She is one of seven candidates recommended to serve on the board of the National Youth Development Agency.
THE DAUGHTER of former president Jacob Zuma, a political analyst and a staff member in the office of a serving minister are among seven candidates recommended to serve on the board of the National Youth Development Agency (NYDA).
This comes after a parliamentary sub-committee worked from Tuesday night until the early hours of Wednesday to score the 29 candidates who were interviewed last week.
At the meeting, the select committee on health and social services adopted a report that recommended the candidates to serve on the board for a three-year term.

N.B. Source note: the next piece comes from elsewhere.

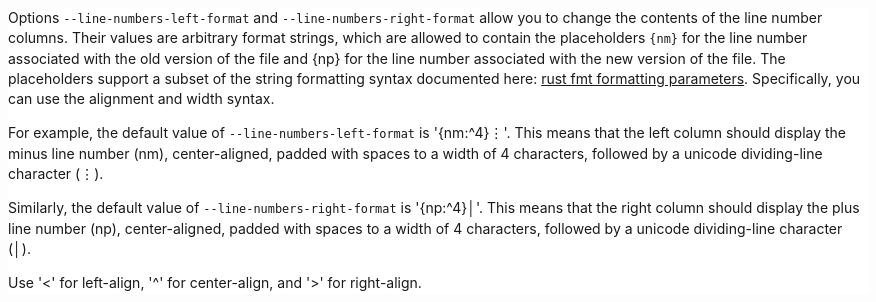 Options `--line-numbers-left-format` and `--line-numbers-right-format` allow you to change the contents of the line number columns. Their values are arbitrary format strings, which are allowed to contain the placeholders `{nm}` for the line number associated with the old version of the file and {np} for the line number associated with the new version of the file. The placeholders support a subset of the string formatting syntax documented here: [rust fmt formatting parameters](https://doc.rust-lang.org/std/fmt/#formatting-parameters). Specifically, you can use the alignment and width syntax.

For example, the default value of `--line-numbers-left-format` is '{nm:^4}⋮'. This means that the left column should display the minus line number (nm), center-aligned, padded with spaces to a width of 4 characters, followed by a unicode dividing-line character (⋮).

Similarly, the default value of `--line-numbers-right-format` is '{np:^4}│'. This means that the right column should display the plus line number (np), center-aligned, padded with spaces to a width of 4 characters, followed by a unicode dividing-line character (│).

Use '<' for left-align, '^' for center-align, and '>' for right-align.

The candidates include Thuthukile Zuma, former chief of staff in the office of former minister Siyabonga Cwele; former NYDA chairperson Sifiso Mtsweni; former Tshwane University SRC president Karabo Mohale; and Paballo Ponoane, who is the volunteer assistant to the ANC Women’s League Gauteng secretary.
Others are former Young Communist League spokesperson Molaoli Sekake; political analyst Lukhona Mnguni; and Avela Mjajubana, who is the community outreach officer in the office of Public Service and Administration Minister Senzo Mchunu and a former Sasco president.
The portfolio committee on women, youth and persons with disabilities was set to consider its report and recommendations on the same names at a separate meeting.
The NYDA is currently without a board after its term expired in May.
Parliament undertook the recruitment process after it was requested in July 2019 and formed a sub-committee consisting of members from both houses.
It advertised the post in December and allowed the public to nominate until January 24. A total of 680 applications were received and one declined.
These were published in the parliamentary website on January 27 for public comments.
A total of 30 candidates were shortlisted and one was disqualified after not attending the interviews.
A report tabled to the committees said all 30 candidates were subjected to academic verification and security clearance.
It was adopted without opposition in the select committee.